Professor Abuhasan, la rielezione di Obama è un fatto positivo per la Palestina e il Medio Oriente?

Subito dopo la sua prima elezione, Obama aveva promesso che si sarebbe impegnato per la causa palestinese e che avrebbe cercato di risolvere il conflitto con Israele. Di fatto però in quattro anni non ha fatto nulla. L’auspicio è che faccia quantomeno qualcosa per la Siria, la cui situazione è sempre più drammatica. Sono stati più apprezzabili i suoi sforzi in Egitto, dove Obama ha cercato di rafforzare le relazioni e risolvere alcuni problemi, impegnandosi inoltre per contrastare l’emergere del ruolo dell’Iran nella regione. La collaborazione di Obama con il governo egiziano è andata in questa direzione, e l’America ha inviato una delegazione in Egitto per stabilirvi relazioni commerciali. La somma destinata a queste iniziative è stata pari a 375 milioni di dollari.



Che cosa dovrebbe fare Obama per far progredire la pace tra israeliani e palestinesi?

A un certo punto i negoziati tra israeliani e palestinesi si sono interrotti. Secondo i palestinesi il motivo è che gli israeliani non hanno affrontato le trattative con sufficiente serietà, continuando a rimandare qualsiasi decisione e nel frattempo estendono il più possibile gli insediamenti dei coloni. Dal punto di vista israeliano invece la Palestina non è un vero partner per negoziati di pace. Personalmente ritengo che se il presidente Obama dovesse fare pressione su entrambe le parti, e specialmente sugli israeliani, il processo di pace ricomincerebbe a fare dei passi in avanti, con la riapertura dei negoziati senza pre-condizioni da parte di nessuno.

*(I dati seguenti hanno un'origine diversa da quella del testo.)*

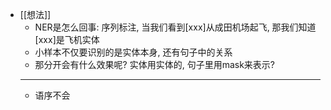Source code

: - [[想法]]
	- NER是怎么回事: 序列标注, 当我们看到[xxx]从成田机场起飞, 那我们知道[xxx]是飞机实体
	- 小样本不仅要识别的是实体本身, 还有句子中的关系
	- 那分开会有什么效果呢? 实体用实体的, 句子里用mask来表示?
	- -------
	- 语序不会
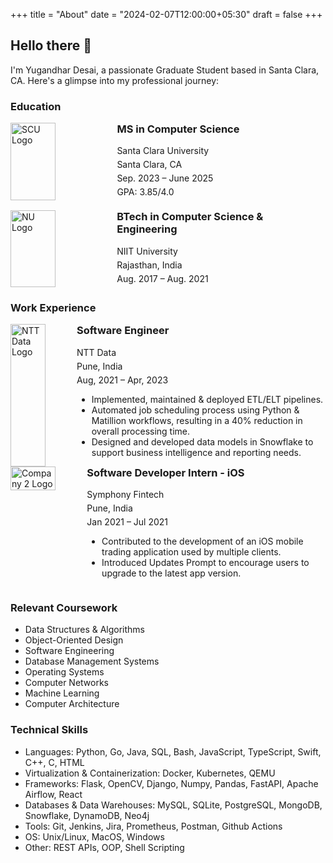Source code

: +++
title = "About"
date = "2024-02-07T12:00:00+05:30"
draft = false
+++
<!-- round profile avatar -->
<!-- <img src="/photo.jpeg" alt="" style="border-radius: 100%; max-width: 25%; align-self: right; margin-right: 10px;"> -->

## Hello there 👋

I'm Yugandhar Desai, a passionate Graduate Student based in Santa Clara, CA. Here's a glimpse into my professional journey:

### Education
<!-- <img src="/SCU.png" alt="SCU logo" position="left" style="max-width: 8%;" >

- **MS in Computer Science**   
  *Santa Clara University*  
  Sep. 2023 – June 2025  
  Santa Clara, CA
  - GPA: 3.85/4.0

<img src="/NU-logo.png" alt="NU logo" position="left" style="max-width: 7%;">

- **BTech in Computer Science & Engineering**  
  *NIIT University*  
  Aug. 2017 – Aug. 2021  
  Rajasthan, India -->

<div class="work-experience">

  <div class="work-item">
    <div class="logo">
      <img src="/SCU.png" alt="SCU Logo" style="max-width: 60%;">
    </div>
    <div class="description">
      <h3>MS in Computer Science</h3>
      <p>Santa Clara University</p>
      <p>Santa Clara, CA</p>
      <p>Sep. 2023 – June 2025</p>
      <p>GPA: 3.85/4.0</p>
    </div>
  </div>

  <div class="work-item">
    <div class="logo">
      <img src="/NU-logo.png" alt="NU Logo" style="max-width: 60%;">
    </div>
    <div class="description">
      <h3>BTech in Computer Science & Engineering</h3>
      <p>NIIT University</p>
      <p>Rajasthan, India</p>
      <p>Aug. 2017 – Aug. 2021</p>
    </div>
  </div>
</div>

### Work Experience
<!-- <img src="/ntt-data.png" alt="NTT Data Logo" position="left" style="border-radius: 2px; max-width: 14%;">

- **NTT Data**  
  *Software Engineer*  
  Aug, 2021 – Apr, 2023  
  Pune, India  
  - Implemented, maintained & deployed ETL/ELT pipelines.
  - Automated job scheduling process using Python & Matillion workflows, resulting in a 40% reduction in overall processing time.
  - Designed and developed data models in Snowflake to support business intelligence and reporting needs.

<img src="/symphony-fintech.png" alt="Symphony Fintech Logo" position="left" style="border-radius: 2px; max-width: 16%;">

- **Symphony Fintech**  
 *Software Engineer*  
  Jan 2021 – Jul 2021  
  Pune, India  
  - Contributed to the development of an iOS mobile trading application used by multiple clients.
  - Introduced Updates Prompt to encourage users to upgrade to the latest app version. -->

<div class="work-experience">
  <div class="work-item">
    <div class="logo">
      <img src="/ntt-data.png" alt="NTT Data Logo">
    </div>
    <div class="description">
      <h3>Software Engineer</h3>
      <p>NTT Data</p>
      <p>Pune, India</p>
      <p>Aug, 2021 – Apr, 2023</p>
      <ul>
        <li>Implemented, maintained & deployed ETL/ELT pipelines.</li>
        <li>Automated job scheduling process using Python & Matillion workflows, resulting in a 40% reduction in overall processing time.</li>
        <li>Designed and developed data models in Snowflake to support business intelligence and reporting needs.</li>
      </ul>
    </div>
  </div>
  </div>
    <div class="work-item">
      <div class="logo">
        <img src="/symphony-fintech.png" alt="Company 2 Logo">
      </div>
      <div class="description">
        <h3>Software Developer Intern - iOS</h3>
        <p>Symphony Fintech</p>
        <p>Pune, India</p>
        <p>Jan 2021 – Jul 2021</p>
        <ul>
          <li>Contributed to the development of an iOS mobile trading application used by multiple clients.</li>
          <li>Introduced Updates Prompt to encourage users to upgrade to the latest app version.</li>
        </ul>
      </div>
    </div>
</div>

<style>
  .work-experience {
  display: grid;
  /*grid-template-columns: repeat(2, 1fr);*/
  gap: 16px;
}

.work-item {
  display: flex;
}

.logo {
  width: 120px; /* Adjust size as needed */
  margin-right: 10%;
  align-self: start;
}

.logo img {
  width: 100%;
  height: auto;
}

.description {
  flex-grow: 1;
}

.description h3 {
  margin-top: 0;
}

.description p {
  margin: 5px 0;
}
</style>


### Relevant Coursework
- Data Structures & Algorithms
- Object-Oriented Design
- Software Engineering
- Database Management Systems
- Operating Systems
- Computer Networks
- Machine Learning
- Computer Architecture

### Technical Skills
- Languages: Python, Go, Java, SQL, Bash, JavaScript, TypeScript, Swift, C++, C, HTML
- Virtualization & Containerization: Docker, Kubernetes, QEMU
- Frameworks: Flask, OpenCV, Django, Numpy, Pandas, FastAPI, Apache Airflow, React
- Databases & Data Warehouses: MySQL, SQLite, PostgreSQL, MongoDB, Snowflake, DynamoDB, Neo4j
- Tools: Git, Jenkins, Jira, Prometheus, Postman, Github Actions
- OS: Unix/Linux, MacOS, Windows
- Other: REST APIs, OOP, Shell Scripting



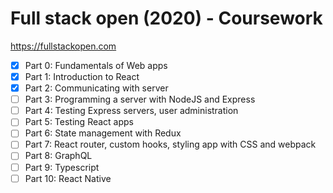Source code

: # Full stack open (2020) - Coursework

https://fullstackopen.com

- [x] Part 0: Fundamentals of Web apps
- [x] Part 1: Introduction to React
- [x] Part 2: Communicating with server
- [ ] Part 3: Programming a server with NodeJS and Express
- [ ] Part 4: Testing Express servers, user administration
- [ ] Part 5: Testing React apps
- [ ] Part 6: State management with Redux
- [ ] Part 7: React router, custom hooks, styling app with CSS and webpack
- [ ] Part 8: GraphQL
- [ ] Part 9: Typescript
- [ ] Part 10: React Native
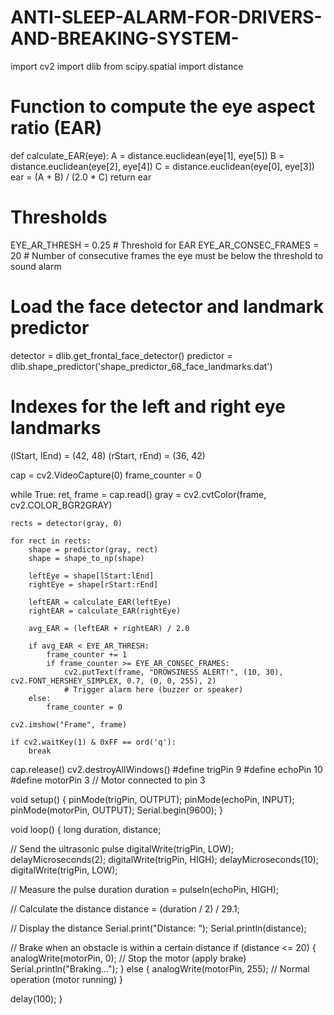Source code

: # ANTI-SLEEP-ALARM-FOR-DRIVERS-AND-BREAKING-SYSTEM-
import cv2
import dlib
from scipy.spatial import distance

# Function to compute the eye aspect ratio (EAR)
def calculate_EAR(eye):
    A = distance.euclidean(eye[1], eye[5])
    B = distance.euclidean(eye[2], eye[4])
    C = distance.euclidean(eye[0], eye[3])
    ear = (A + B) / (2.0 * C)
    return ear

# Thresholds
EYE_AR_THRESH = 0.25  # Threshold for EAR
EYE_AR_CONSEC_FRAMES = 20  # Number of consecutive frames the eye must be below the threshold to sound alarm

# Load the face detector and landmark predictor
detector = dlib.get_frontal_face_detector()
predictor = dlib.shape_predictor('shape_predictor_68_face_landmarks.dat')

# Indexes for the left and right eye landmarks
(lStart, lEnd) = (42, 48)
(rStart, rEnd) = (36, 42)

cap = cv2.VideoCapture(0)
frame_counter = 0

while True:
    ret, frame = cap.read()
    gray = cv2.cvtColor(frame, cv2.COLOR_BGR2GRAY)

    rects = detector(gray, 0)

    for rect in rects:
        shape = predictor(gray, rect)
        shape = shape_to_np(shape)

        leftEye = shape[lStart:lEnd]
        rightEye = shape[rStart:rEnd]

        leftEAR = calculate_EAR(leftEye)
        rightEAR = calculate_EAR(rightEye)

        avg_EAR = (leftEAR + rightEAR) / 2.0

        if avg_EAR < EYE_AR_THRESH:
            frame_counter += 1
            if frame_counter >= EYE_AR_CONSEC_FRAMES:
                cv2.putText(frame, "DROWSINESS ALERT!", (10, 30), cv2.FONT_HERSHEY_SIMPLEX, 0.7, (0, 0, 255), 2)
                # Trigger alarm here (buzzer or speaker)
        else:
            frame_counter = 0

    cv2.imshow("Frame", frame)

    if cv2.waitKey(1) & 0xFF == ord('q'):
        break

cap.release()
cv2.destroyAllWindows()
#define trigPin 9
#define echoPin 10
#define motorPin 3  // Motor connected to pin 3

void setup() {
  pinMode(trigPin, OUTPUT);
  pinMode(echoPin, INPUT);
  pinMode(motorPin, OUTPUT);
  Serial.begin(9600);
}

void loop() {
  long duration, distance;
  
  // Send the ultrasonic pulse
  digitalWrite(trigPin, LOW);
  delayMicroseconds(2);
  digitalWrite(trigPin, HIGH);
  delayMicroseconds(10);
  digitalWrite(trigPin, LOW);
  
  // Measure the pulse duration
  duration = pulseIn(echoPin, HIGH);
  
  // Calculate the distance
  distance = (duration / 2) / 29.1;
  
  // Display the distance
  Serial.print("Distance: ");
  Serial.println(distance);
  
  // Brake when an obstacle is within a certain distance
  if (distance <= 20) {
    analogWrite(motorPin, 0);  // Stop the motor (apply brake)
    Serial.println("Braking...");
  } else {
    analogWrite(motorPin, 255);  // Normal operation (motor running)
  }
  
  delay(100);
}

Che cosa ne pensa del veto posto da Obama contro la richiesta della Palestina di essere riconosciuta come membro dell’Onu?

Ci sono state pressioni israeliane affinché Obama facesse quella scelta, e il presidente Usa ha accettato di piegarsi. L’America ha cercato quindi di scoraggiare la Palestina dal portare fino in fondo quei tentativi. I Tea Party, presenti massicciamente nel Congresso Usa, sono stati molto espliciti in questo senso, e hanno supportato l’agenda di Israele con una particolare forza.

 

Ritiene che Romney sarebbe stato un presidente migliore per le sorti della Palestina?

 

Dalle sue dichiarazioni in campagna elettorale è stato subito evidente che non sarebbe stato a favore dei palestinesi. Ha sottolineato il suo pieno sostegno a Israele, e ha paragonato la situazione dei Palestinesi a quella degli Indiani d’America. E ha aggiunto che, proprio come i pellerossa, i palestinesi sono primitivi nei loro comportamenti e nelle loro reazioni, contrapponendoli così al mondo civilizzato.

 

Non è stato esattamente un complimento …

 

Infatti i palestinesi non speravano certo che vincesse Romney, pur essendo consapevoli del fatto che lo stesso Obama non avrebbe fatto granché per aiutarli.

 

Che cosa ne pensa dell’alleanza, confermata da Obama, tra Stati Uniti e Israele da un lato e Arabia Saudita dall’altra?

 

In quanto palestinese, ritengo che il comportamento di Stati Uniti e Israele sia caratterizzato dal fatto di avere due pesi e due misure. Da un lato Obama sta cercando di cambiare alcuni regimi nella regione e hanno sostenuto le rivoluzioni contro diversi dittatori, come Muammar Gheddafi e Bashar Assad. Ma che ne è della difesa americana della libertà e dei diritti umani quando si tratta dell’Arabia Saudita o di altri Paesi del Golfo, come gli Emirati Arabi, il Qatar e l’Oman? Evidentemente gli interessi Usa non consentono a Obama di prendere una posizione netta. La politica estera americana in Medio Oriente ha troppi punti oscuri. E lo stesso vale anche per Israele, che è un Paese democratico ma nello stesso tempo è in buone relazioni con Paesi dove vigono le peggiori dittature.